#### ACTIVITY
Please give back every entry in full, word for word, but none of the pictures.
GIVEN INFORMATION below:
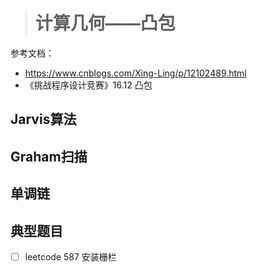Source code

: > # 计算几何——凸包

参考文档：

* https://www.cnblogs.com/Xing-Ling/p/12102489.html
* 《挑战程序设计竞赛》16.12 凸包

## Jarvis算法



## Graham扫描



## 单调链









## 典型题目

- [ ] leetcode 587 安装栅栏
End of GIVEN INFORMATION.
#### RESULT BELOW
Source code

: > # 计算几何——凸包

参考文档：

* https://www.cnblogs.com/Xing-Ling/p/12102489.html
* 《挑战程序设计竞赛》16.12 凸包

## Jarvis算法



## Graham扫描



## 单调链









## 典型题目

- [ ] leetcode 587 安装栅栏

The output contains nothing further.